Saved entries:
•••••
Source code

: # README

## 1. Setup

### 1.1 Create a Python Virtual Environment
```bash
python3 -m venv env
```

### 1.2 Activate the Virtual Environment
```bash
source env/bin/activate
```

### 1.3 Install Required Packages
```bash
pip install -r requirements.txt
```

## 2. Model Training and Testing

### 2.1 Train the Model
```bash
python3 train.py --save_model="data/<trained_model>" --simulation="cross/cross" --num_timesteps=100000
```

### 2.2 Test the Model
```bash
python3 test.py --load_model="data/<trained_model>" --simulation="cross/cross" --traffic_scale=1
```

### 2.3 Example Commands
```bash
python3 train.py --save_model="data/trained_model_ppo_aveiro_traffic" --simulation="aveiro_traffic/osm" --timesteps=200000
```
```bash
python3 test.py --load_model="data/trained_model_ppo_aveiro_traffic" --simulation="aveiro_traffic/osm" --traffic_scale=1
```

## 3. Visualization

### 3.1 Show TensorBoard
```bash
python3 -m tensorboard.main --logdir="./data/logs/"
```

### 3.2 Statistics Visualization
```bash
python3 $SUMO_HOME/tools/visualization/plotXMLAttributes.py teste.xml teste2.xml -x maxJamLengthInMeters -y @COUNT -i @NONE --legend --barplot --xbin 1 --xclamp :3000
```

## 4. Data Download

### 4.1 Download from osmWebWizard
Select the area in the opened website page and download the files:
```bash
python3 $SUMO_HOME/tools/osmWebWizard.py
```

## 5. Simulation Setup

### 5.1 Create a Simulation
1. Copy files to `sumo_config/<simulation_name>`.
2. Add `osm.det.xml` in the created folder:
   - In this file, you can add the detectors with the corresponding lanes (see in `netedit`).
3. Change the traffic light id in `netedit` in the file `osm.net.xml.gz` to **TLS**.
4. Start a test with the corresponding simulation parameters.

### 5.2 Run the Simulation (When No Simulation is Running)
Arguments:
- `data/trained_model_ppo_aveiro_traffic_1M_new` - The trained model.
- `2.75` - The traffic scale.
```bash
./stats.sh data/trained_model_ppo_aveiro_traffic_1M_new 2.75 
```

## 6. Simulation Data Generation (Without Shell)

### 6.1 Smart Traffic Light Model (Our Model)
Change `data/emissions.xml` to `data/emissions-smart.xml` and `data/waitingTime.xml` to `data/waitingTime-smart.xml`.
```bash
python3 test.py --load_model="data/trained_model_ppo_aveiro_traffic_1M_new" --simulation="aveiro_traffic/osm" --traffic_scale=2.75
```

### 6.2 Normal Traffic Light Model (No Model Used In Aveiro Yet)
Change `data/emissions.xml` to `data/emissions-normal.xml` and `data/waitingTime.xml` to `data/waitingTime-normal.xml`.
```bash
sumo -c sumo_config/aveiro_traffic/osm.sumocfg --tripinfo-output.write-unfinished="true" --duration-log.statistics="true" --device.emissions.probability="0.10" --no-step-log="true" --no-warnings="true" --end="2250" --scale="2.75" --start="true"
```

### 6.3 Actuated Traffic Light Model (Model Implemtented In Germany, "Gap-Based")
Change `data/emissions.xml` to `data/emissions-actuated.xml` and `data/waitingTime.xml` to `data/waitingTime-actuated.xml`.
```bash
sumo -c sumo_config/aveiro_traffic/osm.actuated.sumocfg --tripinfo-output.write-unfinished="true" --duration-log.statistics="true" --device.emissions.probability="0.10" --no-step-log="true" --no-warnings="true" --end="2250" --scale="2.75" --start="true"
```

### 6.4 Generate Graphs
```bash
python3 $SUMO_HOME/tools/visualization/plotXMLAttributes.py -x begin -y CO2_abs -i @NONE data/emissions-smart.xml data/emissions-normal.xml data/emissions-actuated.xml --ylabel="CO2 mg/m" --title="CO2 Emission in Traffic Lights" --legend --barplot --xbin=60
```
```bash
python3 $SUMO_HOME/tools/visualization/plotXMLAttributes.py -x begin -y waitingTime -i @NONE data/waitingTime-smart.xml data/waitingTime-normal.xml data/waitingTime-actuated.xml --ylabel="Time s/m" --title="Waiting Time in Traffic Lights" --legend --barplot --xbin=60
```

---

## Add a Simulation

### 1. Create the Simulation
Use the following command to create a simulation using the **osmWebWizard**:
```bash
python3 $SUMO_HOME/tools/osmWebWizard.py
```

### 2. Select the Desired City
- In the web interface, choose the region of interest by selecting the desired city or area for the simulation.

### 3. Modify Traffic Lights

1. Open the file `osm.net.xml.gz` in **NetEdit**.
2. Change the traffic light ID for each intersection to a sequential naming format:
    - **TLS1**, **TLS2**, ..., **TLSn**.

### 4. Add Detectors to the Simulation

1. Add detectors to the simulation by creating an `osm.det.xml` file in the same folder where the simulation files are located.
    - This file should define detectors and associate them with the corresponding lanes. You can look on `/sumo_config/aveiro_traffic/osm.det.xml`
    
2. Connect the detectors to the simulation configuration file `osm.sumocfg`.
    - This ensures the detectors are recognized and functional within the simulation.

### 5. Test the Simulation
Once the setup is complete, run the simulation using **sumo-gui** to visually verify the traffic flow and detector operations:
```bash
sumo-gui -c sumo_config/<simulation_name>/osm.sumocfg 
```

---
•••••
§ **Exercise instructions**
Set down each entry exactly as it appears above.

§ **Output of the exercise**
Source code

: # README

## 1. Setup

### 1.1 Create a Python Virtual Environment
```bash
python3 -m venv env
```

### 1.2 Activate the Virtual Environment
```bash
source env/bin/activate
```

### 1.3 Install Required Packages
```bash
pip install -r requirements.txt
```

## 2. Model Training and Testing

### 2.1 Train the Model
```bash
python3 train.py --save_model="data/<trained_model>" --simulation="cross/cross" --num_timesteps=100000
```

### 2.2 Test the Model
```bash
python3 test.py --load_model="data/<trained_model>" --simulation="cross/cross" --traffic_scale=1
```

### 2.3 Example Commands
```bash
python3 train.py --save_model="data/trained_model_ppo_aveiro_traffic" --simulation="aveiro_traffic/osm" --timesteps=200000
```
```bash
python3 test.py --load_model="data/trained_model_ppo_aveiro_traffic" --simulation="aveiro_traffic/osm" --traffic_scale=1
```

## 3. Visualization

### 3.1 Show TensorBoard
```bash
python3 -m tensorboard.main --logdir="./data/logs/"
```

### 3.2 Statistics Visualization
```bash
python3 $SUMO_HOME/tools/visualization/plotXMLAttributes.py teste.xml teste2.xml -x maxJamLengthInMeters -y @COUNT -i @NONE --legend --barplot --xbin 1 --xclamp :3000
```

## 4. Data Download

### 4.1 Download from osmWebWizard
Select the area in the opened website page and download the files:
```bash
python3 $SUMO_HOME/tools/osmWebWizard.py
```

## 5. Simulation Setup

### 5.1 Create a Simulation
1. Copy files to `sumo_config/<simulation_name>`.
2. Add `osm.det.xml` in the created folder:
   - In this file, you can add the detectors with the corresponding lanes (see in `netedit`).
3. Change the traffic light id in `netedit` in the file `osm.net.xml.gz` to **TLS**.
4. Start a test with the corresponding simulation parameters.

### 5.2 Run the Simulation (When No Simulation is Running)
Arguments:
- `data/trained_model_ppo_aveiro_traffic_1M_new` - The trained model.
- `2.75` - The traffic scale.
```bash
./stats.sh data/trained_model_ppo_aveiro_traffic_1M_new 2.75 
```

## 6. Simulation Data Generation (Without Shell)

### 6.1 Smart Traffic Light Model (Our Model)
Change `data/emissions.xml` to `data/emissions-smart.xml` and `data/waitingTime.xml` to `data/waitingTime-smart.xml`.
```bash
python3 test.py --load_model="data/trained_model_ppo_aveiro_traffic_1M_new" --simulation="aveiro_traffic/osm" --traffic_scale=2.75
```

### 6.2 Normal Traffic Light Model (No Model Used In Aveiro Yet)
Change `data/emissions.xml` to `data/emissions-normal.xml` and `data/waitingTime.xml` to `data/waitingTime-normal.xml`.
```bash
sumo -c sumo_config/aveiro_traffic/osm.sumocfg --tripinfo-output.write-unfinished="true" --duration-log.statistics="true" --device.emissions.probability="0.10" --no-step-log="true" --no-warnings="true" --end="2250" --scale="2.75" --start="true"
```

### 6.3 Actuated Traffic Light Model (Model Implemtented In Germany, "Gap-Based")
Change `data/emissions.xml` to `data/emissions-actuated.xml` and `data/waitingTime.xml` to `data/waitingTime-actuated.xml`.
```bash
sumo -c sumo_config/aveiro_traffic/osm.actuated.sumocfg --tripinfo-output.write-unfinished="true" --duration-log.statistics="true" --device.emissions.probability="0.10" --no-step-log="true" --no-warnings="true" --end="2250" --scale="2.75" --start="true"
```

### 6.4 Generate Graphs
```bash
python3 $SUMO_HOME/tools/visualization/plotXMLAttributes.py -x begin -y CO2_abs -i @NONE data/emissions-smart.xml data/emissions-normal.xml data/emissions-actuated.xml --ylabel="CO2 mg/m" --title="CO2 Emission in Traffic Lights" --legend --barplot --xbin=60
```
```bash
python3 $SUMO_HOME/tools/visualization/plotXMLAttributes.py -x begin -y waitingTime -i @NONE data/waitingTime-smart.xml data/waitingTime-normal.xml data/waitingTime-actuated.xml --ylabel="Time s/m" --title="Waiting Time in Traffic Lights" --legend --barplot --xbin=60
```

---

## Add a Simulation

### 1. Create the Simulation
Use the following command to create a simulation using the **osmWebWizard**:
```bash
python3 $SUMO_HOME/tools/osmWebWizard.py
```

### 2. Select the Desired City
- In the web interface, choose the region of interest by selecting the desired city or area for the simulation.

### 3. Modify Traffic Lights

1. Open the file `osm.net.xml.gz` in **NetEdit**.
2. Change the traffic light ID for each intersection to a sequential naming format:
    - **TLS1**, **TLS2**, ..., **TLSn**.

### 4. Add Detectors to the Simulation

1. Add detectors to the simulation by creating an `osm.det.xml` file in the same folder where the simulation files are located.
    - This file should define detectors and associate them with the corresponding lanes. You can look on `/sumo_config/aveiro_traffic/osm.det.xml`
    
2. Connect the detectors to the simulation configuration file `osm.sumocfg`.
    - This ensures the detectors are recognized and functional within the simulation.

### 5. Test the Simulation
Once the setup is complete, run the simulation using **sumo-gui** to visually verify the traffic flow and detector operations:
```bash
sumo-gui -c sumo_config/<simulation_name>/osm.sumocfg 
```

---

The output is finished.